Books
Historical Fiction: Bridging the Dream
Emily Barton, Brookland (Farrar, Straus and Giroux, 2006)

Watching traffic zoom through the massive, gate-like pillars of the Brooklyn Bridge, it’s hard to believe that for much of New York’s history, this simple, solid landmark was considered a pipe dream, an impossible feat of engineering. While early Dutch settlers talked about building a bridge to connect the cities of Brooklyn and New York, it wasn’t until 1869 that John Augustus Roebling put together a viable plan and managed to acquire adequate resources, and another fourteen years until the Brooklyn Bridge opened to traffic. Part of the challenge was that the bridge had to function without giant, river-clogging pillars. It also had to be high enough to obviate a drawbridge, which would slow traffic in the East River, one of the busiest and most turbulent commercial pathways of the time. A bridge of this scale presented prohibitive costs in money, supplies and human lives (Roebling would have a fatal accident at the site before construction even began). So for two centuries, ferries and barges would suffice, and the bridge would remain a pie-in-the-sky idea held by many, attempted by none.
In Brookland, Emily Barton shows us what it must have felt like to be one of those dreamers, standing on the bluffs of Brooklyn Heights and fantasizing about a better route to the expanding city across the river, one that wouldn’t be affected by weather or tides. In Barton’s re-imagining of the creation of the Brooklyn Bridge, an 18th-century woman named Prue Winship is determined to see a bridge in her lifetime. And although she has no experience in engineering, architecture or politics, Prue decides that she’s going to be the one to make the dream a reality.

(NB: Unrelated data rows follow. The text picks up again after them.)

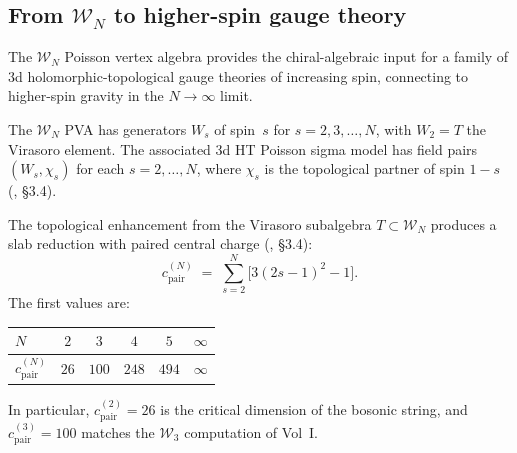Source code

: 

\subsection{From \texorpdfstring{$\mathcal{W}_N$}{W\_N} to higher-spin gauge theory}

\providecommand{\ModEnv}{\operatorname{ModEnv}}

The $\mathcal{W}_N$ Poisson vertex algebra provides the chiral-algebraic
input for a family of 3d holomorphic-topological gauge theories of
increasing spin, connecting to higher-spin gravity in the $N \to \infty$
limit.

\begin{definition}
The $\mathcal{W}_N$ PVA has generators $W_s$ of spin~$s$ for
$s = 2, 3, \ldots, N$, with $W_2 = T$ the Virasoro element. The
associated 3d HT Poisson sigma model has field pairs $(W_s, \chi_s)$
for each $s = 2, \ldots, N$, where $\chi_s$ is the topological partner
of spin $1-s$ \textup{(}\!\cite{KZ25}, \S3.4\textup{)}.
\end{definition}

\begin{proposition}
The topological enhancement from the Virasoro subalgebra $T \subset
\mathcal{W}_N$ produces a slab reduction with paired central charge
\textup{(}\!\cite{KZ25}, \S3.4\textup{)}:
\begin{equation}%
c_{\mathrm{pair}}^{(N)}
\;=\;
\sum_{s=2}^{N} \bigl[3(2s-1)^2 - 1\bigr].
\end{equation}
The first values are:
\begin{center}
\renewcommand{\arraystretch}{1.2}
\begin{tabular}{lccccc}
\toprule
$N$ & $2$ & $3$ & $4$ & $5$ & $\infty$ \\
\midrule
$c_{\mathrm{pair}}^{(N)}$ & $26$ & $100$ & $248$ & $494$ & $\infty$ \\
\bottomrule
\end{tabular}
\end{center}
In particular, $c_{\mathrm{pair}}^{(2)} = 26$ is the critical dimension of
the bosonic string, and $c_{\mathrm{pair}}^{(3)} = 100$ matches the
$\mathcal{W}_3$ computation of Vol~I.
\end{proposition}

Prue, the daughter of a successful gin-maker, isn’t your typical 18th century heroine: as heir to the distillery, she strides around Brooklyn in men’s britches, gaining the respect of the community and carrying on her father’s legacy. When she was six years old, she cursed the baby growing in her mother’s womb, and by a horrible coincidence, her sister was born mute. Tormented by this act, Prue devotes the years after her parents’ death to looking after her sister, and praying that Pearl never discovers her terrible sin.

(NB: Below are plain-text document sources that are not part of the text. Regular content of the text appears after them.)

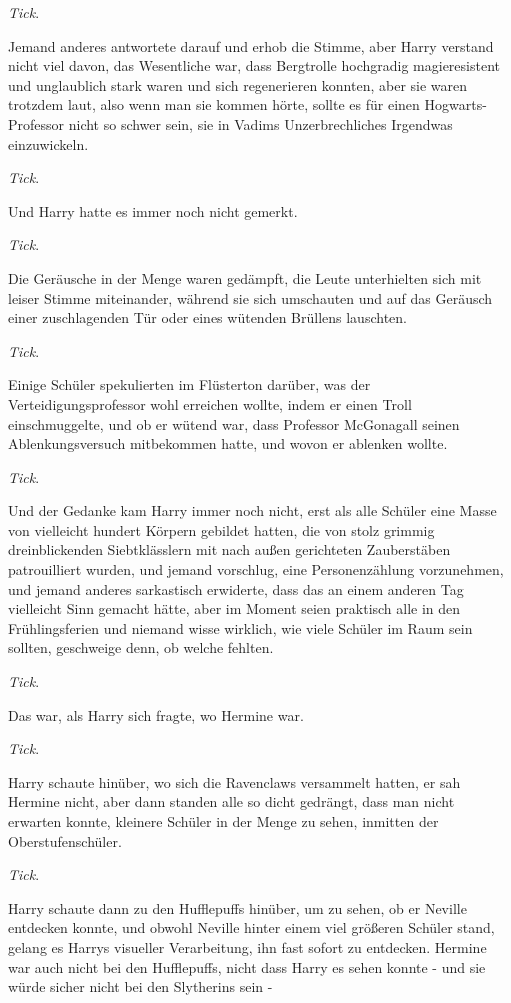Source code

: \emph{Tick}.

Jemand anderes antwortete darauf und erhob die Stimme, aber Harry verstand nicht
viel davon, das Wesentliche war, dass Bergtrolle hochgradig magieresistent und
unglaublich stark waren und sich regenerieren konnten, aber sie waren trotzdem
laut, also wenn man sie kommen hörte, sollte es für einen Hogwarts-Professor
nicht so schwer sein, sie in Vadims Unzerbrechliches Irgendwas einzuwickeln.

\emph{Tick}.

Und Harry hatte es immer noch nicht gemerkt.

\emph{Tick}.

Die Geräusche in der Menge waren gedämpft, die Leute unterhielten sich mit
leiser Stimme miteinander, während sie sich umschauten und auf das Geräusch
einer zuschlagenden Tür oder eines wütenden Brüllens lauschten.

\emph{Tick}.

Einige Schüler spekulierten im Flüsterton darüber, was der
Verteidigungsprofessor wohl erreichen wollte, indem er einen Troll
einschmuggelte, und ob er wütend war, dass Professor McGonagall seinen
Ablenkungsversuch mitbekommen hatte, und wovon er ablenken wollte.

\emph{Tick}.

Und der Gedanke kam Harry immer noch nicht, erst als alle Schüler eine Masse von
vielleicht hundert Körpern gebildet hatten, die von stolz grimmig
dreinblickenden Siebtklässlern mit nach außen gerichteten Zauberstäben
patrouilliert wurden, und jemand vorschlug, eine Personenzählung vorzunehmen,
und jemand anderes sarkastisch erwiderte, dass das an einem anderen Tag
vielleicht Sinn gemacht hätte, aber im Moment seien praktisch alle in den
Frühlingsferien und niemand wisse wirklich, wie viele Schüler im Raum sein
sollten, geschweige denn, ob welche fehlten.

\emph{Tick}.

Das war, als Harry sich fragte, wo Hermine war.

\emph{Tick}.

Harry schaute hinüber, wo sich die Ravenclaws versammelt hatten, er sah Hermine
nicht, aber dann standen alle so dicht gedrängt, dass man nicht erwarten konnte,
kleinere Schüler in der Menge zu sehen, inmitten der Oberstufenschüler.

\emph{Tick}.

Harry schaute dann zu den Hufflepuffs hinüber, um zu sehen, ob er Neville
entdecken konnte, und obwohl Neville hinter einem viel größeren Schüler stand,
gelang es Harrys visueller Verarbeitung, ihn fast sofort zu entdecken. Hermine
war auch nicht bei den Hufflepuffs, nicht dass Harry es sehen konnte - und sie
würde sicher nicht bei den Slytherins sein -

In the same way that the lag time between the idea for the Brooklyn Bridge and its creation spans centuries, the build-up to the bridge in Brookland spans almost two hundred slow-moving pages. It isn’t until a third of the way into the book that 26-year-old Prue has a nightmare about Pearl that morphs into a vision of a bridge. Inspired, Prue begins drumming up support and raising money for her ostentatious plan. She will later write to her grown daughter that she’s doing it to honor her father, who had drowned in the East River, but it’s equally clear that Prue’s still trying to atone for Pearl’s disability.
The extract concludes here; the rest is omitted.